Como se ha dicho, quedose Oliván en Almansa, pues en esta ciudad y en la próxima de Montesa desempeña con pingüe sueldo una comisión del Gobierno referente a los bienes que fueron de las Órdenes militares. De allí tendría que trasladarse a Uclés, el priorato de Santiago... No estuvo Teresa mucho tiempo sola, porque en la Encina se le metió en el coche Manolo Tarfe, antiguo amigo suyo, siempre grato y de buena sombra. Iba Tarfe a Chiva, residencia de su tía materna doña Ramona de Zayas, anciana y riquísima, a la cual amaba tiernamente como sobrino y presunto heredero. Charlando de sucesos presentes y futuros, no de los pasados, ya prescritos, llegaron a Valencia, donde cada cual tiró por su lado. Metiose Teresa en una tartana para dirigirse al Cabañal, donde vivía. No encontró a su Leal, que estaba ausente, ni los criados pudieron decirle a dónde había ido. Sospechó que estaba en Alicante o en Tortosa, trabajando el elemento militar. Preguntó si había llegado al Grao el capitán Lagier, y le respondieron negativamente. No quiso inquirir más, pues los espías soplones aparecían donde menos se pensaba.

Seis días pasó Teresa en amarga inquietud temblando por su amigo y señor, pues en tales aventuras la pelleja estaba siempre vendida, y al fin apareció Leal en lastimoso deterioro físico y moral, derrengado y con un humor de mil demonios... Había estado con Clavería en Castellón y en Peñíscola; no había encontrado más que tímidos o cucos, de estos que viven viéndolas venir, deseando el éxito, pero sin bríos para salir en su busca. Así no se va a ninguna parte. La pobre Libertad no encuentra ya más que amadores que sólo la miran con un ojo, mientras ponen el otro en el cochino garbanzo y en quien lo da...
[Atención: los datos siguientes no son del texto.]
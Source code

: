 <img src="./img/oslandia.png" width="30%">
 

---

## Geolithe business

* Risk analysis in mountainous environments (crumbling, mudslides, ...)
Era Jacinto González Leal un cuarentón gastado por los afanes de una vida artificiosa; se desvivía por adestrar caballos y lucirlos en coches de lujo, paseando en ellos la vanidad ajena; se arruinaba con jiras y convitazos campesinos en que su propio placer tenía mínima parte; derrochaba dinerales con Teresa para tenerla encerrada o mostrarla como una joya, más valiosa que por su mérito por lo mucho que le costaba; jugaba sin arte ni freno, como si el perder fuera la más elegante forma de vanidad; conspiraba por dar gusto a su inquietud levantisca, más que por conocimiento razonado y hondo de los males de la patria; era, en fin, un bruto de excelente corazón, de los que serían felices dominados por una voluntad superior, de hombre o de mujer. Teresa, compañera ocasional, adventicia, no podía o no sabía ser esa voluntad.

«Sé que has venido con Tarfe -le dijo Leal, que en sus días de mal humor era celoso impertinente-. Ya sabes que no me gusta que hables con ese danzante». Contestábale Teresa lo mejor que podía, rechazando todo motivo de recelo. Lo que mayormente la desconsolaba era que Leal no se mostrase agradecido por la grande hazaña de ella en Madrid, arreglando lo de Sebo, y sacándole a este más cuartos. Ni aun con el alivio que le trajo Teresa, se mostraba Leal satisfecho; más bien gruñía, expresando su sospecha con maliciosas conjeturas. «No me cabe en la cabeza -decía-, que Sebo haya hecho todo eso de su natural motu proprio. Nunca he visto que una pantera se deje pasar la mano por el lomo y se vuelva gatito manso... No Puede ser, Teresa. Tú no me dirás, ya lo sé, cómo domesticaste a la fiera... Ni te lo pregunto más...». Replicaba la pobre mujer con energía, sacando a cuento su dignidad, su honor y qué sé yo qué... Luego lloriqueaba un poquito, y con el agua de este lloriqueo se calmaba la procelosa escama del buen Leal, que era un niño, y fácilmente pasaba de la hosquedad al mimo acaramelado y baboso... Por fortuna para Teresa, la displicencia de Leal se trocó en franca alegría con la presencia inopinada de Carlos Rubio, que entró de rondón una noche diciendo: «Ya viene, ya viene. Esto es un hecho.

-¿Vendrá por mar?

-En un vapor extranjero... Ya don Juan ha salido de Vichy. Debe de estar en Marsella.

-¿Ha llegado Pavía?

-Sí... Ha llegado también don Joaquín... ¡Don Joaquín Aguirre! el presidente del Comité revolucionario... Venga usted conmigo a Valencia... Ahí tengo una tartana».